→ **WORK TO BE COMPLETED**
For the records below, tally every line that has the word "specified" and reply with the number alone.

→ **LISTED ENTRIES**
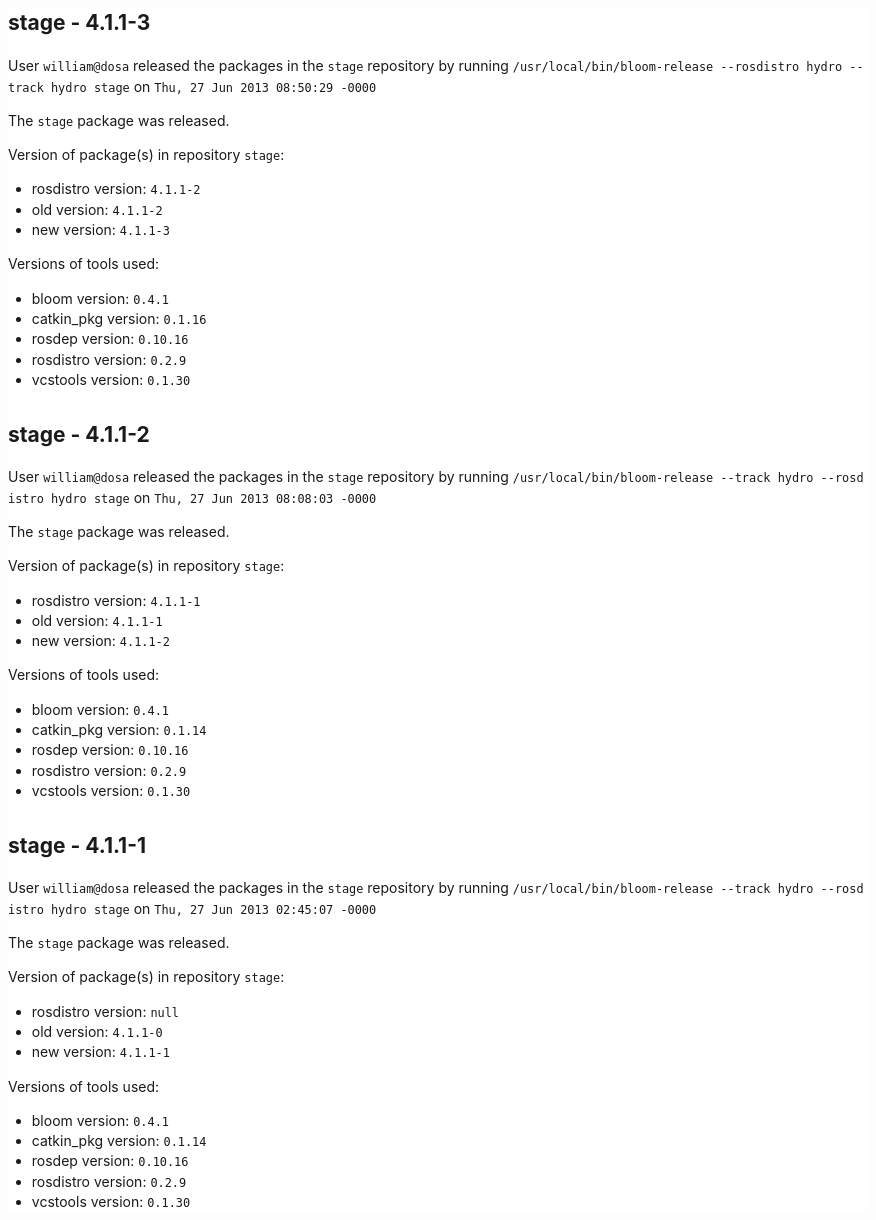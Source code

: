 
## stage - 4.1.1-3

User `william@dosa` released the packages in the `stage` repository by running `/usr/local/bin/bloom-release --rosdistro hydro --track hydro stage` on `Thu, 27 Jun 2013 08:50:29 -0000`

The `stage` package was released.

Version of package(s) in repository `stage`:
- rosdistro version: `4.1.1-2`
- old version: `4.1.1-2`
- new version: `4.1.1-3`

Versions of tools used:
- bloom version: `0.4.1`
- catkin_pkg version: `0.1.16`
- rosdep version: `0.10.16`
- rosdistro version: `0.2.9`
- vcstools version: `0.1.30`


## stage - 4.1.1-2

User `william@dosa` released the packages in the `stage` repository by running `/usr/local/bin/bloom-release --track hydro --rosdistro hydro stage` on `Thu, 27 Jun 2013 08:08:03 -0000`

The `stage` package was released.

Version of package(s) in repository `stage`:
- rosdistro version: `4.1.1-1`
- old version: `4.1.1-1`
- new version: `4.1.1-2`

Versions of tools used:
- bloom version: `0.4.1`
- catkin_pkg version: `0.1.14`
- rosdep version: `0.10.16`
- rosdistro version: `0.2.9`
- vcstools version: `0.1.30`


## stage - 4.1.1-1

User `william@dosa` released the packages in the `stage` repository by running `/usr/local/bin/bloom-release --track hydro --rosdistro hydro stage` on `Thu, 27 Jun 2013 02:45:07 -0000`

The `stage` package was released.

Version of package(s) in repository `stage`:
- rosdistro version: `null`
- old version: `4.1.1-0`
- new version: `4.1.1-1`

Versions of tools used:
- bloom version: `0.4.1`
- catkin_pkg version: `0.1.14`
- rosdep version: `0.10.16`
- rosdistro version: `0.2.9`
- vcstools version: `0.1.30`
---
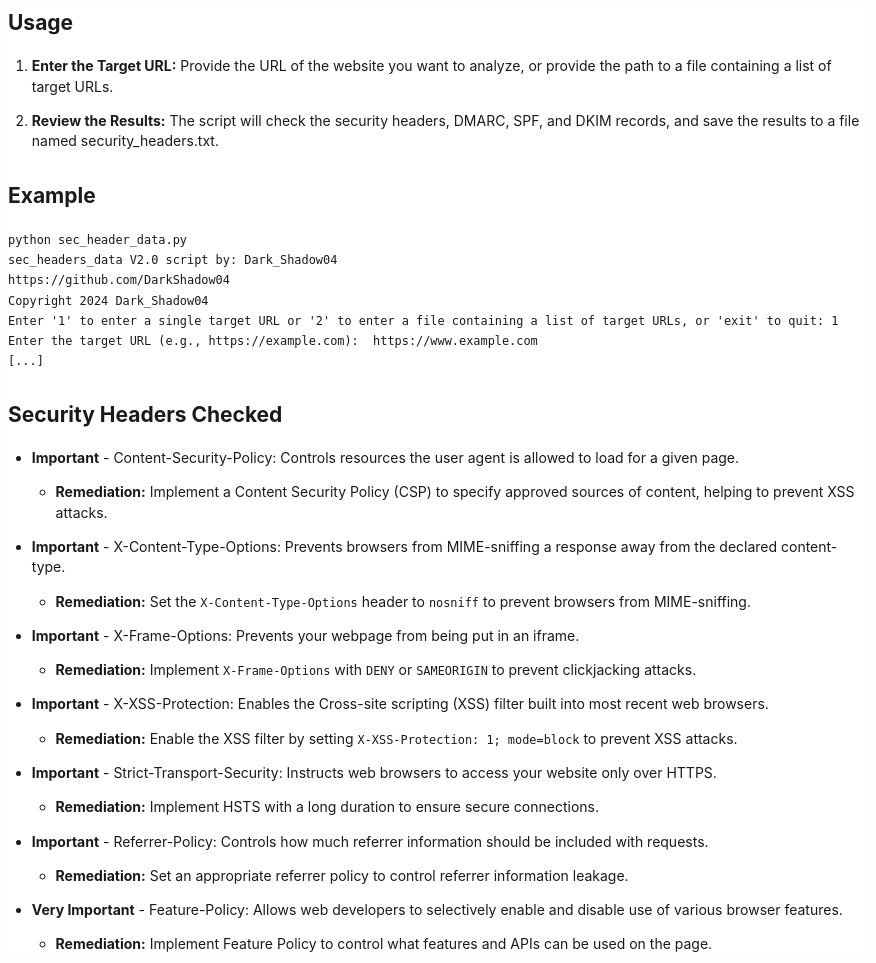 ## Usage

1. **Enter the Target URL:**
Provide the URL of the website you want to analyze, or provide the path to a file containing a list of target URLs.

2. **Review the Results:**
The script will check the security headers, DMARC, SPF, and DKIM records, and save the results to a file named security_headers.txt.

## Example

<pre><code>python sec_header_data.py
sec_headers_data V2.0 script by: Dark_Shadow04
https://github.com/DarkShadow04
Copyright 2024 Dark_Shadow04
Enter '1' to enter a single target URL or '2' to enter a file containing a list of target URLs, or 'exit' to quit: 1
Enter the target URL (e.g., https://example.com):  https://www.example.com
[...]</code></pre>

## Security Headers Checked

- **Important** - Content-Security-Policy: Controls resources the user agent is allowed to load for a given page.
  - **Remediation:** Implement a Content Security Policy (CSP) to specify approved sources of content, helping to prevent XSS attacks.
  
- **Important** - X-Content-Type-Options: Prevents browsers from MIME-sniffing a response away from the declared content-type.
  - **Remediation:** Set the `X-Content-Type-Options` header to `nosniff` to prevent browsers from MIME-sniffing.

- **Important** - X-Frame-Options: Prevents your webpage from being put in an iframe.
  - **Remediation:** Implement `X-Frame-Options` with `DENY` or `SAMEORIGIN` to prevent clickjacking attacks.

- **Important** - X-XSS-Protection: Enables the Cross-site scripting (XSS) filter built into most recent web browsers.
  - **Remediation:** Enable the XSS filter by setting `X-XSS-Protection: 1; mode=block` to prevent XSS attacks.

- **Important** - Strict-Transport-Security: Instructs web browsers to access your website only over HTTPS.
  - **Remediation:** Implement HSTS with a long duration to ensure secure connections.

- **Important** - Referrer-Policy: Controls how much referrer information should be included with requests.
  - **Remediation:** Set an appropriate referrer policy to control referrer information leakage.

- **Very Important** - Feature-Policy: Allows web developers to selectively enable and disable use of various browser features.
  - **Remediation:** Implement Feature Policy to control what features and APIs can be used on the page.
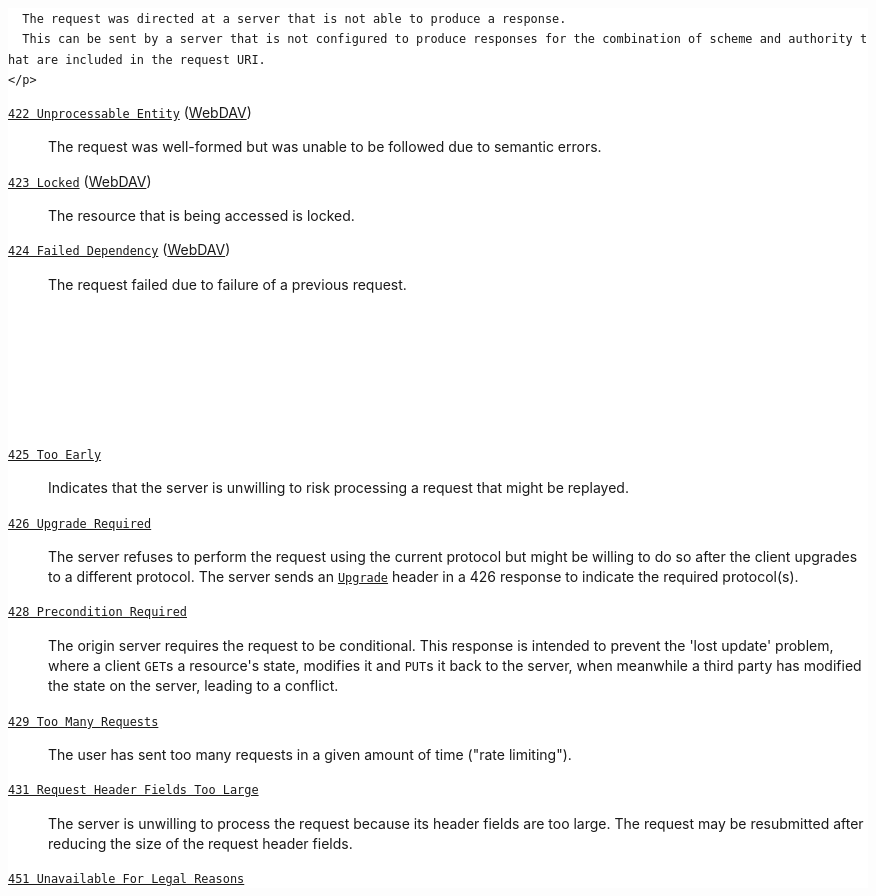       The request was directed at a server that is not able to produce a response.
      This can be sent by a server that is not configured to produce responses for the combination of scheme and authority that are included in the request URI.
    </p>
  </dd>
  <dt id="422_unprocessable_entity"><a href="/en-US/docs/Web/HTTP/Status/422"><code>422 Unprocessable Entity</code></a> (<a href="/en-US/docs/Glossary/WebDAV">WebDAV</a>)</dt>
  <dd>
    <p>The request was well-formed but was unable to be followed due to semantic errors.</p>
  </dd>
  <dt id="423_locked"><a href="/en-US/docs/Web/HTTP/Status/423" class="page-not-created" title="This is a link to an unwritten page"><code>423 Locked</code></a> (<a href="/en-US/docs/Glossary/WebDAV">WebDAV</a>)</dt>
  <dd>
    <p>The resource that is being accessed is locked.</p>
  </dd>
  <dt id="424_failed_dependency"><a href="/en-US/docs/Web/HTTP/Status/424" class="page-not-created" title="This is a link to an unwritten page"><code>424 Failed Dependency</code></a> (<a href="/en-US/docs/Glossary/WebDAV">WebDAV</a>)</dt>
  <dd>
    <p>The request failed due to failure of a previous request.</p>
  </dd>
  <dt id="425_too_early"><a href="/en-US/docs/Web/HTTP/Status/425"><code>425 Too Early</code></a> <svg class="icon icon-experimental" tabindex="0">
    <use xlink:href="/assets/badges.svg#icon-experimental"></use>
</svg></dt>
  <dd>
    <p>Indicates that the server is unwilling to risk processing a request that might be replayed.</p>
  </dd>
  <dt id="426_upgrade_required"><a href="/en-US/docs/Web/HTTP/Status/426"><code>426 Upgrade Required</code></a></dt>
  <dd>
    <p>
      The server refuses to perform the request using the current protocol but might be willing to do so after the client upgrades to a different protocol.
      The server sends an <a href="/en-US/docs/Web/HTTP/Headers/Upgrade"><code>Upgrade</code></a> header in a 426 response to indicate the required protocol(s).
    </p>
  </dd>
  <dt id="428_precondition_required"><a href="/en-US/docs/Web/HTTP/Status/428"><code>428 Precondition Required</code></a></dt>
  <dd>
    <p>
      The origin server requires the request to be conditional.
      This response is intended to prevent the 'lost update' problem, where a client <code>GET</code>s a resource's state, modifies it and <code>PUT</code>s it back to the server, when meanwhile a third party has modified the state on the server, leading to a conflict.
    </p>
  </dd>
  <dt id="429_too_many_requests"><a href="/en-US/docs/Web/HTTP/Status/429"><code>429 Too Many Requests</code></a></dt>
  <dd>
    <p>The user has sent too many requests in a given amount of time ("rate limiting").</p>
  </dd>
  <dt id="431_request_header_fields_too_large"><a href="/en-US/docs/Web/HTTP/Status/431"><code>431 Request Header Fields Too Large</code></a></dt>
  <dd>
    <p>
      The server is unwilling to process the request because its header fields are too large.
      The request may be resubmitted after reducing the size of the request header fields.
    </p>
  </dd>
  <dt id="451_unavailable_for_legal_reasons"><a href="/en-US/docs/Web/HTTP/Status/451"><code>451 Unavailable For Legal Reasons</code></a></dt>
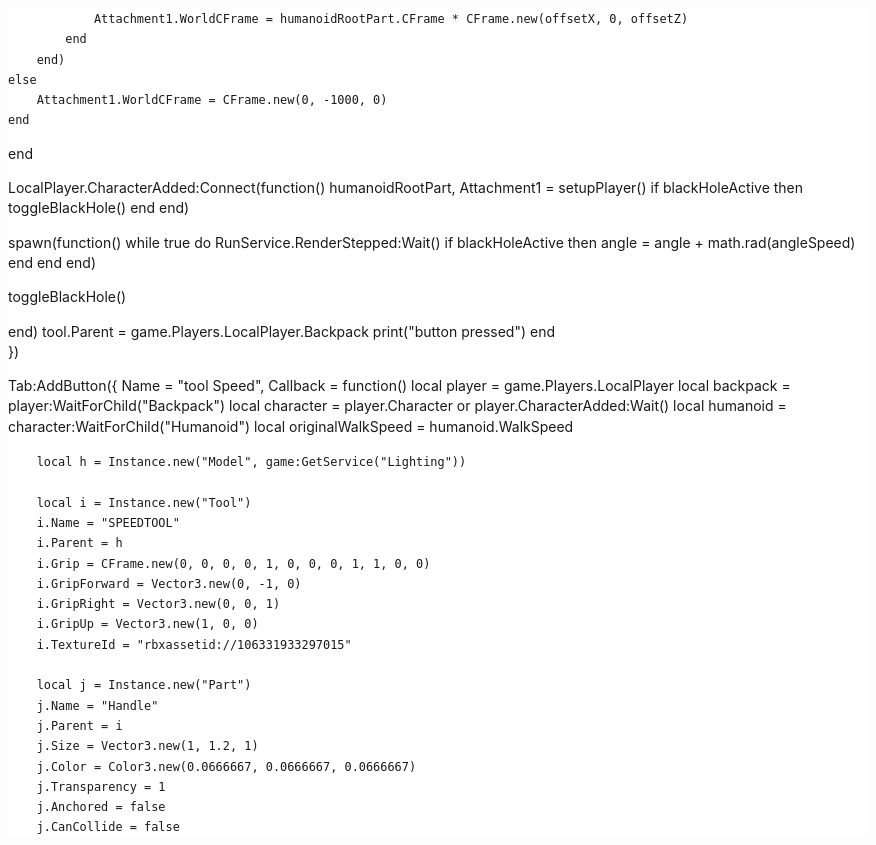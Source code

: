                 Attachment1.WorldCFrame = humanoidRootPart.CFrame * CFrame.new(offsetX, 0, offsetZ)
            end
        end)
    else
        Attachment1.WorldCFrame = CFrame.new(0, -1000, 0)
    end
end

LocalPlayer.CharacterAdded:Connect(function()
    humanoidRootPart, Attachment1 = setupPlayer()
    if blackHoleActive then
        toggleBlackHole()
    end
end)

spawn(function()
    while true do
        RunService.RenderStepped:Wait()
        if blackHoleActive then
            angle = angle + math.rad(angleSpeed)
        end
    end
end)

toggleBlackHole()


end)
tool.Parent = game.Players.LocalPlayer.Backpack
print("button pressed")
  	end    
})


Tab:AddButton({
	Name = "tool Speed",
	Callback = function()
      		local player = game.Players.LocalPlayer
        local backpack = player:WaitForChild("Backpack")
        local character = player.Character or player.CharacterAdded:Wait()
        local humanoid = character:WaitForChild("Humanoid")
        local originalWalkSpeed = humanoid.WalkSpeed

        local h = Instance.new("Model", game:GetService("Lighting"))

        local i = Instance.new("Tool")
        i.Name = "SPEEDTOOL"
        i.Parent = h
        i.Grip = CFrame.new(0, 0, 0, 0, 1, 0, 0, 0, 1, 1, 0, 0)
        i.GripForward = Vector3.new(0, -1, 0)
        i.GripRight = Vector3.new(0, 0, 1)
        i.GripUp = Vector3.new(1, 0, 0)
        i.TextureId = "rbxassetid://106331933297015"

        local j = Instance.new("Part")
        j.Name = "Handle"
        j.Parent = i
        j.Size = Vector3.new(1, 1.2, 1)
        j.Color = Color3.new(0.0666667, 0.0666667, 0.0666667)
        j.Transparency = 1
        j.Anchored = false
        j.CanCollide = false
* * *
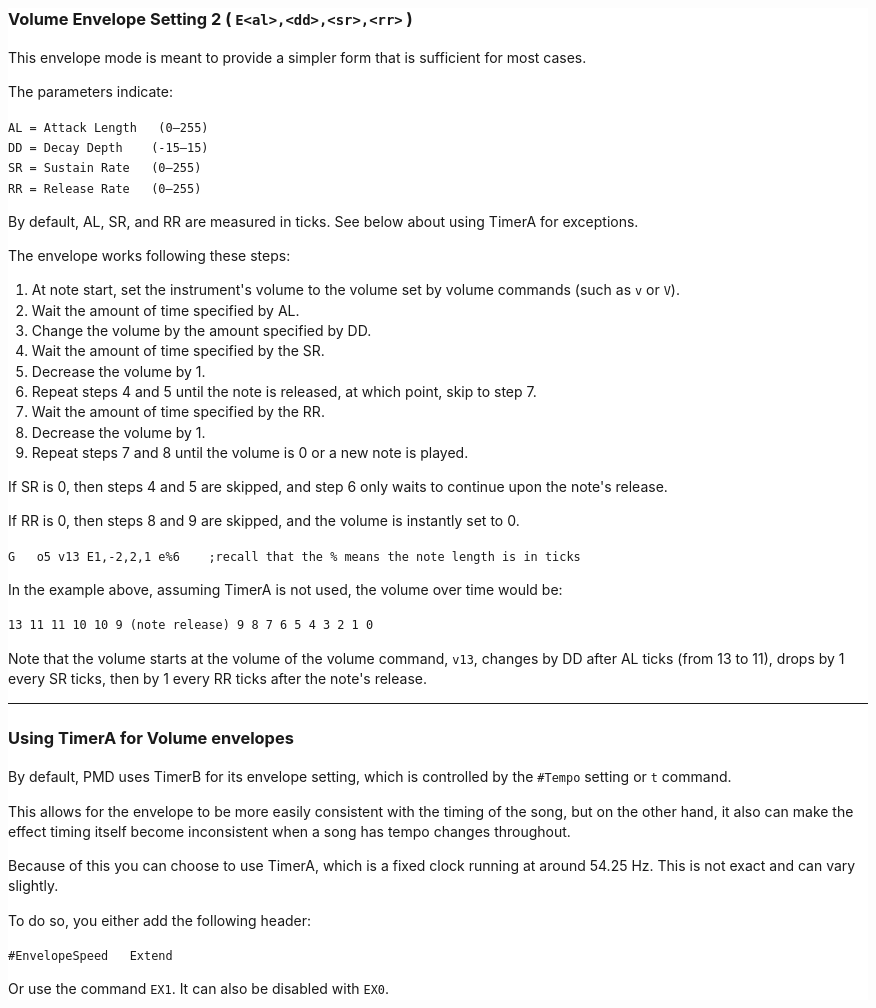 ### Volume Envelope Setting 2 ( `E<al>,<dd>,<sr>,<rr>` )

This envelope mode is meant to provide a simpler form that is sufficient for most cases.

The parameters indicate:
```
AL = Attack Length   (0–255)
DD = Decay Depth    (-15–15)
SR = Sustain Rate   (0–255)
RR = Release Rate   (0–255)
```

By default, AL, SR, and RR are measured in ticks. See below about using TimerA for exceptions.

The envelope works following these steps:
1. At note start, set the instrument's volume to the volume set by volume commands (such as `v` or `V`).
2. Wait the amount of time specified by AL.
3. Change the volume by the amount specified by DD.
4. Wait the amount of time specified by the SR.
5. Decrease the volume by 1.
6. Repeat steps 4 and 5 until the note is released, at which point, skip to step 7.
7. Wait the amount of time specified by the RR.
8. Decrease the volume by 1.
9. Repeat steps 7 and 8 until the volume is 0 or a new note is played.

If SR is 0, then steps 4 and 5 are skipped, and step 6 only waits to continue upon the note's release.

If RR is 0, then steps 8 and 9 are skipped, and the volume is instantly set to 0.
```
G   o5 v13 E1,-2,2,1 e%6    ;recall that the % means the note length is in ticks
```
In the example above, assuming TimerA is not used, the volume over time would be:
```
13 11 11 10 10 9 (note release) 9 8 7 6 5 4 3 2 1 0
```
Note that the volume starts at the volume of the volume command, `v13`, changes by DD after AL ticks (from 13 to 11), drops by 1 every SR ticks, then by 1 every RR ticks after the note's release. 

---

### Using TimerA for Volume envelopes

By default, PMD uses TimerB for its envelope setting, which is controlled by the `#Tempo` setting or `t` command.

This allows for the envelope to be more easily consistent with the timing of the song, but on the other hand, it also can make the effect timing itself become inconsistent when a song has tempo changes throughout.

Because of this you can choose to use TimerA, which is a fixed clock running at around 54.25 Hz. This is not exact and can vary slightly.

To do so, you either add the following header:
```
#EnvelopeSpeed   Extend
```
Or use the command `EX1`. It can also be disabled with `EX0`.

→ **THE ANSWER**
4